(SOURCE INFORMATION)

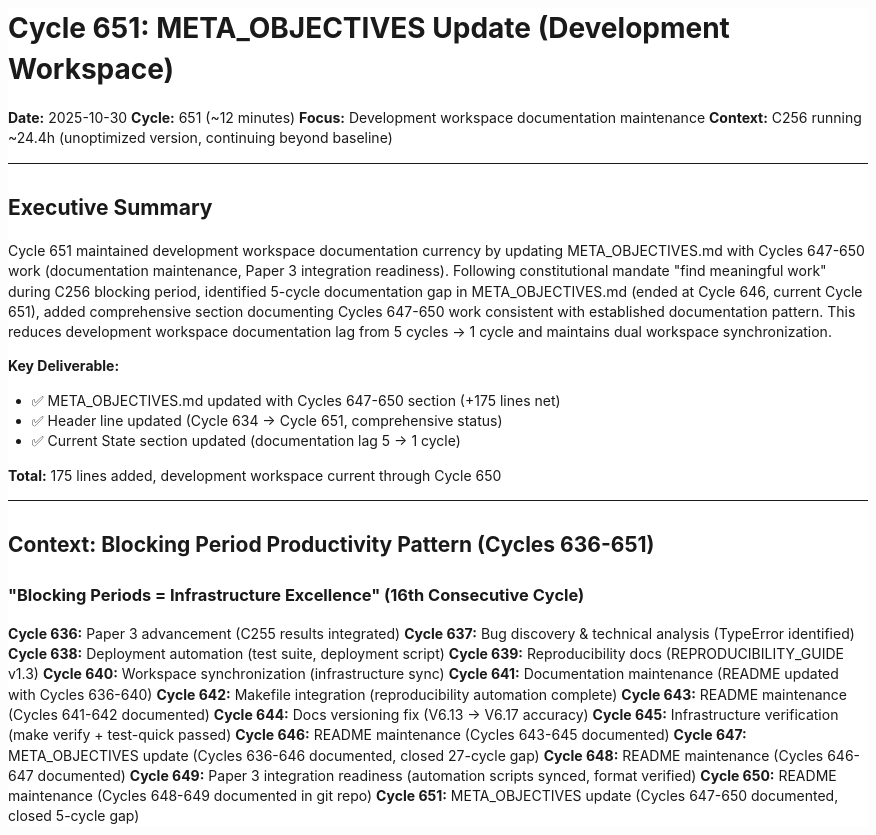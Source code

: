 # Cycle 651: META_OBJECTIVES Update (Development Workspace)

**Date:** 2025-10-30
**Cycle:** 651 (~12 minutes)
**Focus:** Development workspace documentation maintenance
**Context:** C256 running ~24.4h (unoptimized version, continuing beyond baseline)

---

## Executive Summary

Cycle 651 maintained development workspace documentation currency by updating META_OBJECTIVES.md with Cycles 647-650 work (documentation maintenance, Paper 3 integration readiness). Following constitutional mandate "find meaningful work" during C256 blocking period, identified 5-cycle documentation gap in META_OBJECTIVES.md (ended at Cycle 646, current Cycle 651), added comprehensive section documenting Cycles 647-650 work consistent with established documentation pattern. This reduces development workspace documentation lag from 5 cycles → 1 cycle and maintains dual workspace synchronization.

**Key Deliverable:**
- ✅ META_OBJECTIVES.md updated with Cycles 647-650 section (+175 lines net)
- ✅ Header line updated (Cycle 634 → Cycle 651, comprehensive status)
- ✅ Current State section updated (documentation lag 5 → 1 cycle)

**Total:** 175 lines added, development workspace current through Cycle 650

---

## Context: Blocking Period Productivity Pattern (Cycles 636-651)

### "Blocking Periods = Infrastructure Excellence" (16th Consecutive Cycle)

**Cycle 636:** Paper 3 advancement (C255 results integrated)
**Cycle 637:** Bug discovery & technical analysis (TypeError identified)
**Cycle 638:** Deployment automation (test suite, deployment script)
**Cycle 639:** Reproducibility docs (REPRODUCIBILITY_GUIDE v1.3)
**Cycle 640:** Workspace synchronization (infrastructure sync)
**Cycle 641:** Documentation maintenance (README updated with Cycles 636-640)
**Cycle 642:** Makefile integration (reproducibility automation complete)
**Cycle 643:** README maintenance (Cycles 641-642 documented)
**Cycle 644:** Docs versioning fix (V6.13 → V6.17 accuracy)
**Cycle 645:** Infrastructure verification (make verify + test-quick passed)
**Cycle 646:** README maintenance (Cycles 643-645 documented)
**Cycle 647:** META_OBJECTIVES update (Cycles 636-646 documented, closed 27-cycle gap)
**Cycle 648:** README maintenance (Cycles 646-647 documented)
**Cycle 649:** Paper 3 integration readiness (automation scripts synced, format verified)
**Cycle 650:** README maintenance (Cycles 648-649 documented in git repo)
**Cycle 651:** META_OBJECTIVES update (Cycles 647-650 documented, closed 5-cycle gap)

(End SOURCE INFORMATION)

> WORK ITEM
What is the number of lines in the records that contain "closed"? Give that number only.

> EXPECTED ANSWER
2